Conte: “Dovevamo vincere, nessun alibi”
Antonio Conte ha parlato ai microfoni di Sky Sport al termine della partita. “C’è delusione. Una partita che si era messa nelle migliori delle condizioni per essere vinta e per andare a giocarci i playoff. Potremmo avere mille attenuanti ma non vanno bene. È una partita che devi vincere e noi abbiamo dimostrato di fare fatica fuori casa in Champions”, ha dichiarato l’allenatore.

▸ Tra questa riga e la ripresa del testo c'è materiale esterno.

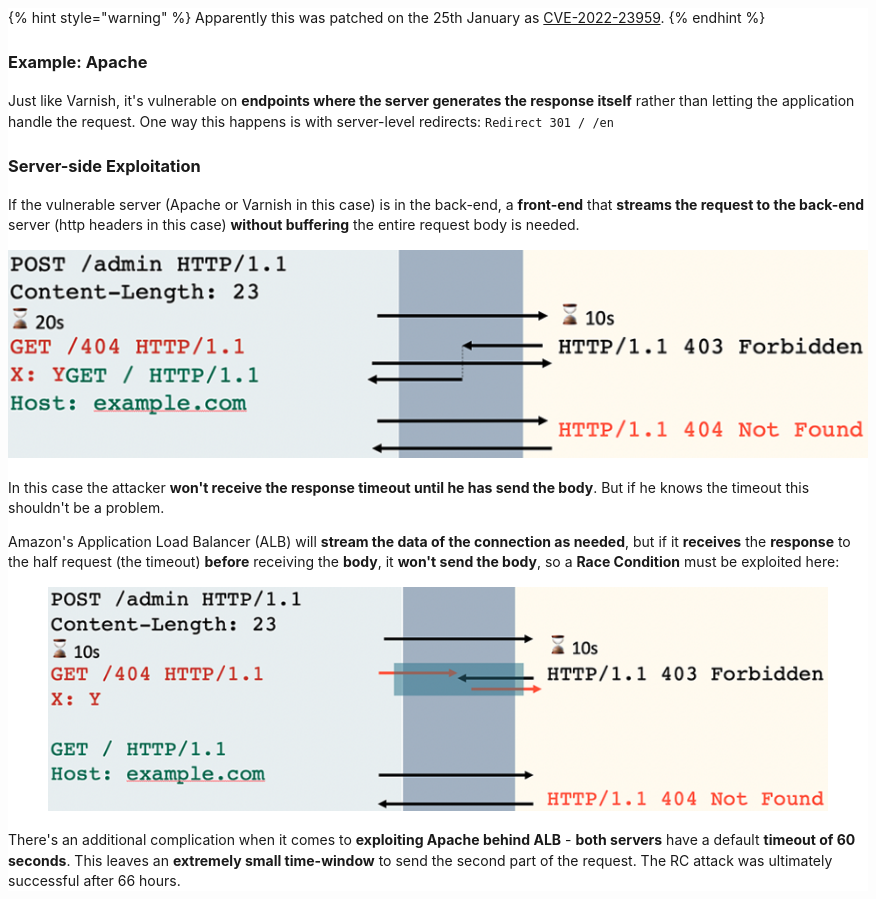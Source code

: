 {% hint style="warning" %}
Apparently this was patched on the 25th January as [CVE-2022-23959](https://varnish-cache.org/security/VSV00008.html).
{% endhint %}

### Example: **Apache**

Just like Varnish, it's vulnerable on **endpoints where the server generates the response itself** rather than letting the application handle the request. One way this happens is with server-level redirects: `Redirect 301 / /en`

### Server-side Exploitation <a href="#server" id="server"></a>

If the vulnerable server (Apache or Varnish in this case) is in the back-end, a **front-end** that **streams the request to the back-end** server (http headers in this case) **without buffering** the entire request body is needed.

![](<../../.gitbook/assets/image (3) (3).png>)

In this case the attacker **won't receive the response timeout until he has send the body**. But if he knows the timeout this shouldn't be a problem.

Amazon's Application Load Balancer (ALB) will **stream the data of the connection as needed**, but if it **receives** the **response** to the half request (the timeout) **before** receiving the **body**, it **won't send the body**, so a **Race Condition** must be exploited here:

<figure><img src="../../.gitbook/assets/image (1) (1) (2).png" alt=""><figcaption></figcaption></figure>

There's an additional complication when it comes to **exploiting Apache behind ALB** - **both servers** have a default **timeout of 60 seconds**. This leaves an **extremely small time-window** to send the second part of the request. The RC attack was ultimately successful after 66 hours.
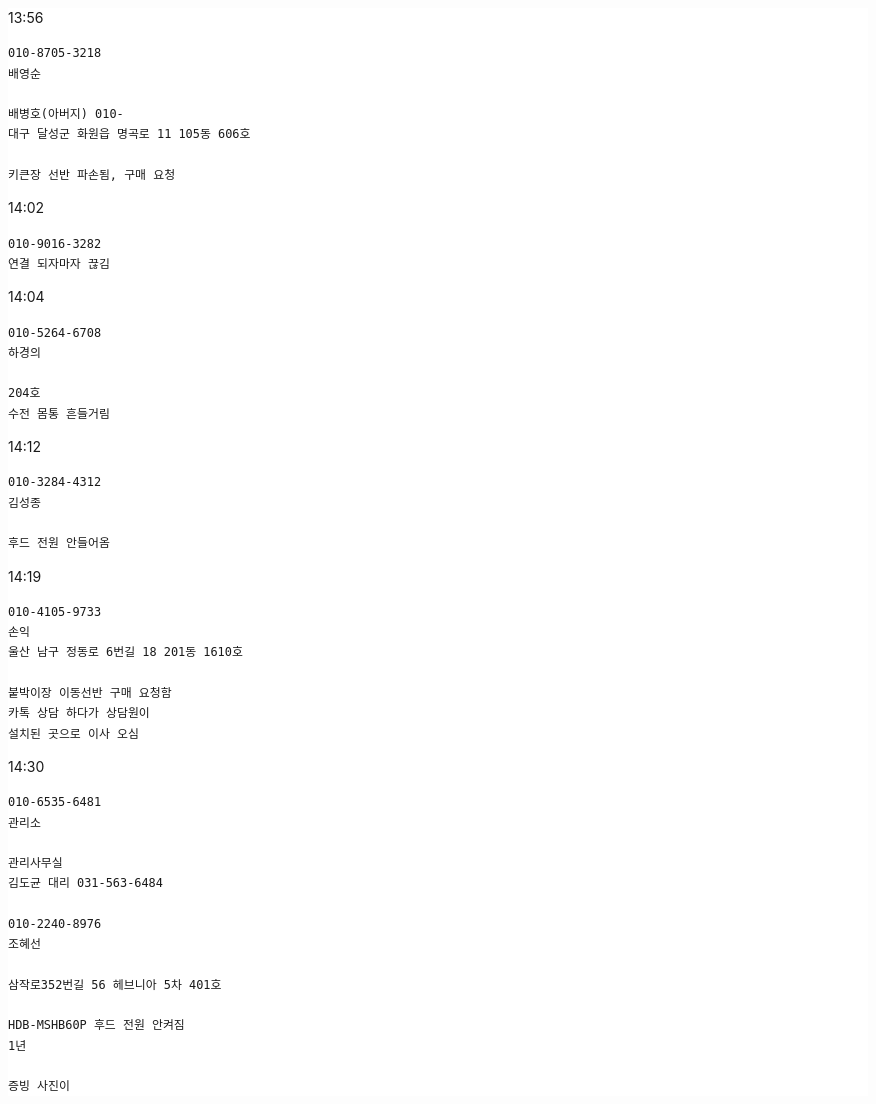 13:56
```
010-8705-3218
배영순

배병호(아버지) 010-
대구 달성군 화원읍 명곡로 11 105동 606호

키큰장 선반 파손됨, 구매 요청
```

14:02
```
010-9016-3282
연결 되자마자 끊김
```

14:04
```
010-5264-6708
하경의

204호
수전 몸통 흔들거림
```

14:12
```
010-3284-4312
김성종

후드 전원 안들어옴
```

14:19
```
010-4105-9733
손익
울산 남구 정동로 6번길 18 201동 1610호

붙박이장 이동선반 구매 요청함
카톡 상담 하다가 상담원이 
설치된 곳으로 이사 오심
```

14:30
```
010-6535-6481
관리소

관리사무실 
김도균 대리 031-563-6484 

010-2240-8976
조혜선

삼작로352번길 56 헤브니아 5차 401호

HDB-MSHB60P 후드 전원 안켜짐
1년

증빙 사진이 
```
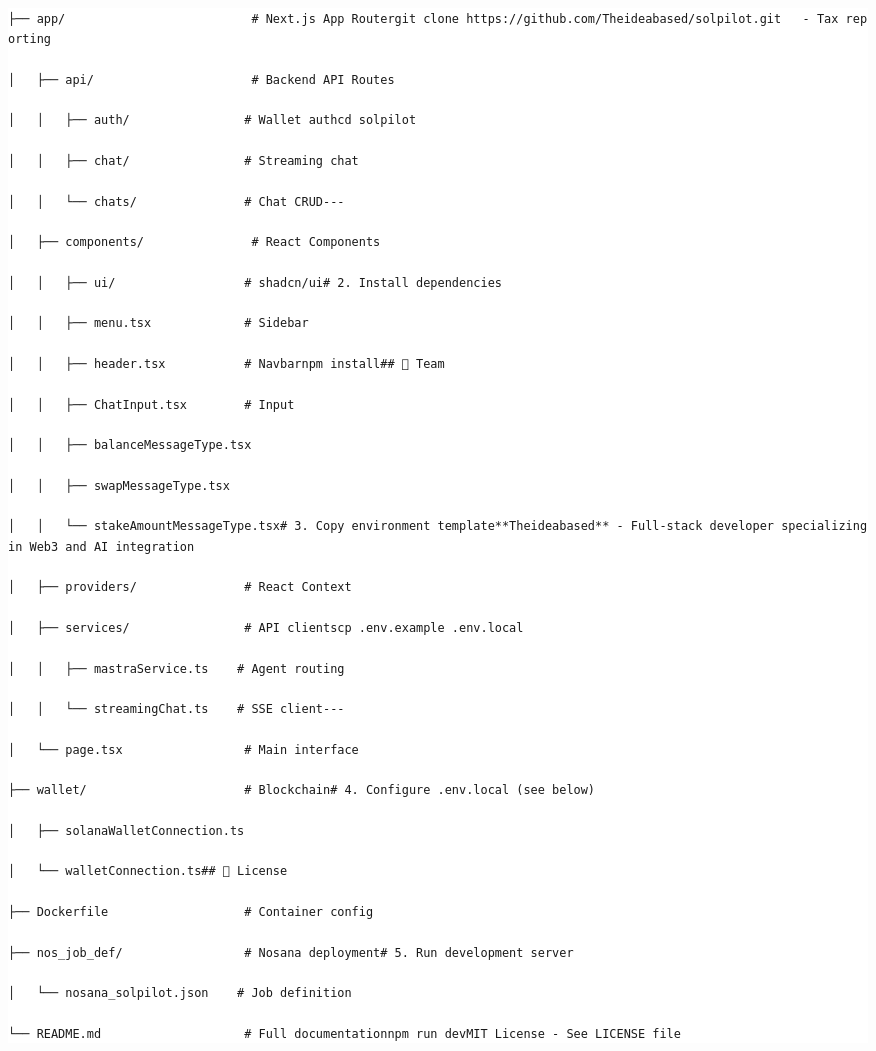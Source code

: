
 ```
├── app/                          # Next.js App Routergit clone https://github.com/Theideabased/solpilot.git   - Tax reporting

│   ├── api/                      # Backend API Routes

│   │   ├── auth/                # Wallet authcd solpilot

│   │   ├── chat/                # Streaming chat

│   │   └── chats/               # Chat CRUD---

│   ├── components/               # React Components

│   │   ├── ui/                  # shadcn/ui# 2. Install dependencies

│   │   ├── menu.tsx             # Sidebar

│   │   ├── header.tsx           # Navbarnpm install## 👥 Team

│   │   ├── ChatInput.tsx        # Input

│   │   ├── balanceMessageType.tsx

│   │   ├── swapMessageType.tsx

│   │   └── stakeAmountMessageType.tsx# 3. Copy environment template**Theideabased** - Full-stack developer specializing in Web3 and AI integration

│   ├── providers/               # React Context

│   ├── services/                # API clientscp .env.example .env.local

│   │   ├── mastraService.ts    # Agent routing

│   │   └── streamingChat.ts    # SSE client---

│   └── page.tsx                 # Main interface

├── wallet/                      # Blockchain# 4. Configure .env.local (see below)

│   ├── solanaWalletConnection.ts

│   └── walletConnection.ts## 📄 License

├── Dockerfile                   # Container config

├── nos_job_def/                 # Nosana deployment# 5. Run development server

│   └── nosana_solpilot.json    # Job definition

└── README.md                    # Full documentationnpm run devMIT License - See LICENSE file

```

Conte ha ribadito che la squadra era in pieno controllo sia in 11 contro 11 sia in 11 contro 10, ma non è riuscita a portare a casa la vittoria.
La gestione della partita e le difficoltà in trasferta
Secondo Conte, il Napoli ha avuto il controllo della gara anche dopo l’espulsione di un giocatore avversario. “Al netto di stanchezza e infortuni queste partite che stai vincendo le devi vincere. C’è delusione perché non ci siamo riusciti. Il livello forse non è adatto per la competizione”, ha aggiunto. Il tecnico ha sottolineato come la squadra abbia raccolto solo 8 punti nel girone, un bottino che non soddisfa le aspettative.
Mea culpa e consapevolezza dell’importanza della partita
Conte ha evidenziato la responsabilità collettiva per il risultato. “Abbiamo fatto solo 8 punti e oggi facciamo un mea culpa tutti quanti. Siamo arrabbiati con noi stessi perché non abbiamo capito l’importanza della posta in palio e ce la siamo messa in sa”, ha concluso. Il pareggio lascia il Napoli in una posizione delicata nel gruppo di Champions League.